By Tim Elmore of growingleaders.com
Five years ago, I read a book by two teenagers named Alex and Brett Harris. Maybe you read it too—it was called Do Hard Things. It challenged their peers to not settle into the lifestyle of a typical high school or college student, getting lost in selfies, video games, Facebook updates and narcissism. They gave credence to the idea that we become the best version of ourselves when we “do hard things.”
I love it.
“There are so many ways in which doing hard things as a teenager and in college prepared me for what I’m doing today,” Alex says, who is in his last year at Harvard Law School. He is an editor of the prestigious Harvard Law Review and plans to clerk for the 10th Circuit Court of Appeals next year in Colorado. The hard choices weren’t always big ones—opting to read rather than watch TV, to study rather than play video games, to join the debate team rather than the basketball team.
Image Source: The Rebelution
“Doing hard things in one season prepares you to step into the next with momentum and purpose,” he wisely points out.
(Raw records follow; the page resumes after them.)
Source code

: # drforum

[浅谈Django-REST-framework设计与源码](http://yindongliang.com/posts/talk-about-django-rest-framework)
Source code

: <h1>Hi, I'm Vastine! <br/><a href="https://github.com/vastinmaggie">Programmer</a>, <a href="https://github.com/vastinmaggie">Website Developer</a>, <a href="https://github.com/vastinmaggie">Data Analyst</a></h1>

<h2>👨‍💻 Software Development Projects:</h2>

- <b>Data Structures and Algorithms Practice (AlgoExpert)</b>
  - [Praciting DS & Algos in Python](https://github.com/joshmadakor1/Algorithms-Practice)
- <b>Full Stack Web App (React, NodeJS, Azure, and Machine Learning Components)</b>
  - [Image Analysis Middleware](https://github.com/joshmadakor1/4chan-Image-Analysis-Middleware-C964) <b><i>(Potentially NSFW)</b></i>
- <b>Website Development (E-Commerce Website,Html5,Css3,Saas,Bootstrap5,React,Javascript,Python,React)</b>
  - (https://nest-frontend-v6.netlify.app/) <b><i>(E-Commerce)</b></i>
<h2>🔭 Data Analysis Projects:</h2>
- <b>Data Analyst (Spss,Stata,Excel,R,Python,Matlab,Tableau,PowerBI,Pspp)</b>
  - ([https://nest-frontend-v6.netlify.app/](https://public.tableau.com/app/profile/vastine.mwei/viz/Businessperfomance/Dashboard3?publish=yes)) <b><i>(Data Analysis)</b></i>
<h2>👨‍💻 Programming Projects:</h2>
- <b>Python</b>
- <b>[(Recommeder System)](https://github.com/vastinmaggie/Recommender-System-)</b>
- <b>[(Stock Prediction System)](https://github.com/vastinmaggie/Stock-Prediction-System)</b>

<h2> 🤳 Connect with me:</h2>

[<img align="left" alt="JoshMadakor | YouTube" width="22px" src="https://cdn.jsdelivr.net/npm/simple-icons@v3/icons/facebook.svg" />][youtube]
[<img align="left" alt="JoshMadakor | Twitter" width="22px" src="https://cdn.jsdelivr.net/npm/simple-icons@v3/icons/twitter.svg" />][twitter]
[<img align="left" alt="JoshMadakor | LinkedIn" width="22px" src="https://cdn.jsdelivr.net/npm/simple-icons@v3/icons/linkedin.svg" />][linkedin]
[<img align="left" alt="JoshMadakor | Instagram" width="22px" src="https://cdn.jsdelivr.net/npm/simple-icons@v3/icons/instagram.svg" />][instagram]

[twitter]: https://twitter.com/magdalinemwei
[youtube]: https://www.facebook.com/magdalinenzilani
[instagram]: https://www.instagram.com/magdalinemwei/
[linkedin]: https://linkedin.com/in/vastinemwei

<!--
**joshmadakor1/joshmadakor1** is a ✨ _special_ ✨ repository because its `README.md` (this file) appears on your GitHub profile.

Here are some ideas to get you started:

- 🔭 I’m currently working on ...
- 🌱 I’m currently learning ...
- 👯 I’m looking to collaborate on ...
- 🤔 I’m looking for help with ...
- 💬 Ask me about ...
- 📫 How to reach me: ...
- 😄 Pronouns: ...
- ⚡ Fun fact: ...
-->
Their books and their challenge (the Rebelution movement) was launched by teens, for teens, and frankly, I believe that’s far more effective than a challenge from some Baby Boomer or Gen Xer. Everything these guys do is counter-cultural and counter intuitive in our current world of speed, comfort and convenience. … and it’s really working for them.
“That’s because rebelling against low expectations and doing hard things is a mindset that grows with you,” his brother Brett affirms.
What This Means Today
Now here’s the clincher: Brett still works with their Rebelution movement but has spent most of the past two years caring full-time for his wife, Ana, who suffers from Lyme disease. A tick-borne illness, Lyme disease has serious implications if left untreated. Ana was probably bitten when she was 10 but wasn’t diagnosed until a few months after their marriage. Along with maintaining doctors’ appointments and medical options, Brett cooks for her, bathes her, carries her up the stairs, and, during her sickest months, helped her manage the panic attacks induced by the bacterial infection in her brain. Wow… talk about a whole new application for “doing hard things.” It now surrounds caring for his disabled wife—nothing glitzy or glamorous, nothing the media wants to cover or photograph. But listen to Brett’s rationale for how he handles his current hardship:
“If I’d spent my teen years running away from responsibly and difficulty, what would I do now? I could have zoned out, played video games and found ways to escape. I could have pushed the responsibility onto her parents instead of taking that on myself.”
Our Take Away
As I mused about these two guys in their mid-twenties now, I was challenged in my own parenting, teaching, coaching and training of students. These guys “got it” when they were teenagers. Somehow, the adults in their life weren’t consumed with “preventing” tough things from happening, but preparing the boys for life. Let me offer some principles we must buy into if we’re to do the same with our students:
- As leaders of learning, we must communicate that everything they do now either prepares or ill-prepares them for the future. Each stage is a rehearsal for the next stage.
- We must enable them to see the long-term ramifications of their actions.
- We must teach them to check their motives for what they do. Is it all about getting noticed or famous… or is it about their development?
- We must equip them to take on difficult challenges, knowing this acts as a workout for future challenges.
I love the advice Alex and Brett have for parents today: “We can’t shield our kids from hardship and then hope to release them into a suffering-free existence in adulthood. Loving your children means preparing them for hardship by allowing them to engage with the world, deal with the consequences of their actions and work through inevitable disappointments and failures.”
This is a philosophy that many books on discipline mention. It is also a great way to enter 2015, don’t you think?